§ What this task involves
Starting at the line that contains "- Kullanılabilir tanılama kimlikleri", restate each line word for word through the final line of the data, keeping both ends.

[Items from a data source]
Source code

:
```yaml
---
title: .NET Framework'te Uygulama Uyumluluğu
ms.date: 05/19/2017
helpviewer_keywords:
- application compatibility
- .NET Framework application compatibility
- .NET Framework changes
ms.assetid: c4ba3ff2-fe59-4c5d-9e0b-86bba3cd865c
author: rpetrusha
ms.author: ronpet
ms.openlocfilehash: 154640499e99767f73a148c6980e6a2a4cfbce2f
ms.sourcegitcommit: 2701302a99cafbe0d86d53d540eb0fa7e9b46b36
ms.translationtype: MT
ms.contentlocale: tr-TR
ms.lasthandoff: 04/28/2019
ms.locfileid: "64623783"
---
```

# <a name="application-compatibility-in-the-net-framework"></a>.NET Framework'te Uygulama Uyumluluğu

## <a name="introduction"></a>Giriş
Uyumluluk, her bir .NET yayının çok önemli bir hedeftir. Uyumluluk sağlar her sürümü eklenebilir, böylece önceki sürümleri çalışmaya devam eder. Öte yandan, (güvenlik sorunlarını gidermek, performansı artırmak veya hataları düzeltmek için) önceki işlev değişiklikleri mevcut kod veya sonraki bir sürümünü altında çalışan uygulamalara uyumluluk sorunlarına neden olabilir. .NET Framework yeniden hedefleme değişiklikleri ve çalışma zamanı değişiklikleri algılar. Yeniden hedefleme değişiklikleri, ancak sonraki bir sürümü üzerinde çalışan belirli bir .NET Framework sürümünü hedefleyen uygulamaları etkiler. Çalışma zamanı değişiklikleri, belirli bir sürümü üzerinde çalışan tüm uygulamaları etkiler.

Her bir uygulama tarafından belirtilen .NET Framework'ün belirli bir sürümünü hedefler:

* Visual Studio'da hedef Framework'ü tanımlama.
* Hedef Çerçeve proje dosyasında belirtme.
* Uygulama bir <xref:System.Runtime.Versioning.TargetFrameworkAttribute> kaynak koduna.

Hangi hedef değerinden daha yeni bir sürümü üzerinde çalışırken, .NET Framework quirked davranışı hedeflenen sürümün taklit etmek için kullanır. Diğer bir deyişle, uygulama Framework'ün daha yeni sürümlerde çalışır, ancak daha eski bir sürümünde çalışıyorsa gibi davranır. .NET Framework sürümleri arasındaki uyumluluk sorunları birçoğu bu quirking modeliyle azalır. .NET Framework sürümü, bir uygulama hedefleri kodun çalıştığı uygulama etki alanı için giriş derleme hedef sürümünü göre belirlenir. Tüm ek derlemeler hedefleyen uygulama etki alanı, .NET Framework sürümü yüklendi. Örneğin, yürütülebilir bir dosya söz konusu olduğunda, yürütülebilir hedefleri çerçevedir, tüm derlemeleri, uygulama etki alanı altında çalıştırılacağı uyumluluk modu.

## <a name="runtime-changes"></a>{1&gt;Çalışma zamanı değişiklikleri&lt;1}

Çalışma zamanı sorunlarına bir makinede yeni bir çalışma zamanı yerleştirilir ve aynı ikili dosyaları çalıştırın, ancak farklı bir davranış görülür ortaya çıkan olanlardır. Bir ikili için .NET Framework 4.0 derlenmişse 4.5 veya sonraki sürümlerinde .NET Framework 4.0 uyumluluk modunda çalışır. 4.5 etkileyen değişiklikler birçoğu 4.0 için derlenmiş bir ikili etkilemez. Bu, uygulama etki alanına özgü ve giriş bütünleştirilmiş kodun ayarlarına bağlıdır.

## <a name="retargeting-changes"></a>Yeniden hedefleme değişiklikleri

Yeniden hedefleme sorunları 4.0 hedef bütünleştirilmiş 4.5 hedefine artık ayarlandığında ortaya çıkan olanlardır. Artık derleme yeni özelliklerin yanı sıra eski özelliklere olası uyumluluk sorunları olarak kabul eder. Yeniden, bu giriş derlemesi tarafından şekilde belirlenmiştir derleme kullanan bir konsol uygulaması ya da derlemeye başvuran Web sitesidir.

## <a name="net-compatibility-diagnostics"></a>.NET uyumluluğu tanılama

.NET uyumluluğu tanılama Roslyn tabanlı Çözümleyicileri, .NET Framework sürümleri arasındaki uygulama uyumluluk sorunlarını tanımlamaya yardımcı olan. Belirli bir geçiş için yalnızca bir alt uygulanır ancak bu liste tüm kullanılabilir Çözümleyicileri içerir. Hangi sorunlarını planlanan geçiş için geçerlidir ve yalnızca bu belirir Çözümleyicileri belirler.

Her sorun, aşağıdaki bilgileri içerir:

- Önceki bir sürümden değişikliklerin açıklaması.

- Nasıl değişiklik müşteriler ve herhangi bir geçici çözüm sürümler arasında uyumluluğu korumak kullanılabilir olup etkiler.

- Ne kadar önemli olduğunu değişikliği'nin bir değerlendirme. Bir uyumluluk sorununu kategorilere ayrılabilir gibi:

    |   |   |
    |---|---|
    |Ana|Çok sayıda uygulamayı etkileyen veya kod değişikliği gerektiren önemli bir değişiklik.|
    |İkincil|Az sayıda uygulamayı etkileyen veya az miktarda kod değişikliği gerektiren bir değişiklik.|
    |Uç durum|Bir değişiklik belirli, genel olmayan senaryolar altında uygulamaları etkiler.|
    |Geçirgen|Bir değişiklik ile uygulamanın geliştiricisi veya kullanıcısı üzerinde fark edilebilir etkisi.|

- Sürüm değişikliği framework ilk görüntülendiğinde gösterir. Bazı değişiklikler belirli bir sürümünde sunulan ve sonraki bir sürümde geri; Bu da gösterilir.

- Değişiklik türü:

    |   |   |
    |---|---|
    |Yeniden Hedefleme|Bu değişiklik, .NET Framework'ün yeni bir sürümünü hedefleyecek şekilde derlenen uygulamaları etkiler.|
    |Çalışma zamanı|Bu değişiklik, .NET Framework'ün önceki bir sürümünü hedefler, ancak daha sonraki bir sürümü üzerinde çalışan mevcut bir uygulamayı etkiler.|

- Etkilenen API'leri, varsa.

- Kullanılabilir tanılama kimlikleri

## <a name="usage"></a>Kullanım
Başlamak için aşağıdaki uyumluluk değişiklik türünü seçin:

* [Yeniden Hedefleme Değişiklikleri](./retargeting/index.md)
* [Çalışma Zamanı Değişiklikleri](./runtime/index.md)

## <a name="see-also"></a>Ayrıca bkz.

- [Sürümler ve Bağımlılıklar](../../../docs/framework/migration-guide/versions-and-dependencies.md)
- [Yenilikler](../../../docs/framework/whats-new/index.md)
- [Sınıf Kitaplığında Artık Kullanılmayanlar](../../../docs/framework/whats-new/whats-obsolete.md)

§ Solution to this problem
- Kullanılabilir tanılama kimlikleri

## <a name="usage"></a>Kullanım
Başlamak için aşağıdaki uyumluluk değişiklik türünü seçin:

* [Yeniden Hedefleme Değişiklikleri](./retargeting/index.md)
* [Çalışma Zamanı Değişiklikleri](./runtime/index.md)

## <a name="see-also"></a>Ayrıca bkz.

- [Sürümler ve Bağımlılıklar](../../../docs/framework/migration-guide/versions-and-dependencies.md)
- [Yenilikler](../../../docs/framework/whats-new/index.md)
- [Sınıf Kitaplığında Artık Kullanılmayanlar](../../../docs/framework/whats-new/whats-obsolete.md)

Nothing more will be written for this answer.